Tally every line below where "color" appears, then report the total alone.

### Records to use ###

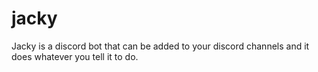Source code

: # jacky
Jacky is a discord bot that can be added to your discord channels and it does whatever you tell it to do.
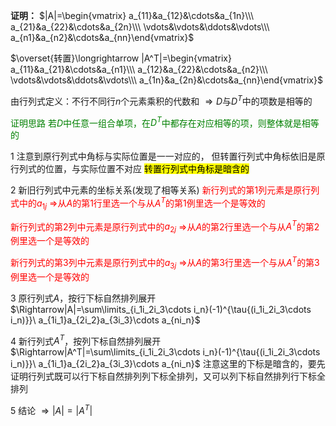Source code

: **证明：**
$|A|=\begin{vmatrix}
a_{11}&a_{12}&\cdots&a_{1n}\\\ 
a_{21}&a_{22}&\cdots&a_{2n}\\\ 
\vdots&\vdots&\ddots&\vdots\\\ 
a_{n1}&a_{n2}&\cdots&a_{nn}\end{vmatrix}$

$\overset{转置}\longrightarrow
|A^T|=\begin{vmatrix}
a_{11}&a_{21}&\cdots&a_{n1}\\\ 
a_{12}&a_{22}&\cdots&a_{n2}\\\ 
\vdots&\vdots&\ddots&\vdots\\\ 
a_{1n}&a_{2n}&\cdots&a_{nn}\end{vmatrix}$

由行列式定义：不行不同行$n$个元素乘积的代数和
$\Rightarrow D$与$D^T$中的项数是相等的

<font color=green>证明思路
若$D$中任意一组合单项，在$D^T$中都存在对应相等的项，则整体就是相等的</font>

1 注意到原行列式中角标与实际位置是一一对应的，
但转置行列式中角标依旧是原行列式的位置，与实际位置不对应
<mark>转置行列式中角标是暗含的</mark>

2 新旧行列式中元素的坐标关系(发现了相等关系)
<font color=red>
新行列式的第1列元素是原行列式中的$a_{1j}$
$\Rightarrow$从$A$的第1行里选一个与从$A^T$的第1例里选一个是等效的

新行列式的第2列中元素是原行列式中的$a_{2j}$
$\Rightarrow$从$A$的第2行里选一个与从$A^T$的第2例里选一个是等效的

新行列式的第3列中元素是原行列式中的$a_{3j}$
$\Rightarrow$从$A$的第3行里选一个与从$A^T$的第3例里选一个是等效的
</font>

3 原行列式$A$，按行下标自然排列展开
$\Rightarrow|A|=\sum\limits_{i_1i_2i_3\cdots i_n}(-1)^{\tau{(i_1i_2i_3\cdots i_n)}}\ 
a_{1i_1}a_{2i_2}a_{3i_3}\cdots a_{ni_n}$

4 新行列式$A^T$，按列下标自然排列展开
$\Rightarrow|A^T|=\sum\limits_{i_1i_2i_3\cdots i_n}(-1)^{\tau{(i_1i_2i_3\cdots i_n)}}\ 
a_{1i_1}a_{2i_2}a_{3i_3}\cdots a_{ni_n}$
注意这里的下标是暗含的，要先证明行列式既可以行下标自然排列列下标全排列，又可以列下标自然排列行下标全排列

5 结论
$\Rightarrow|A|=|A^T|$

###

_Exercise result_
2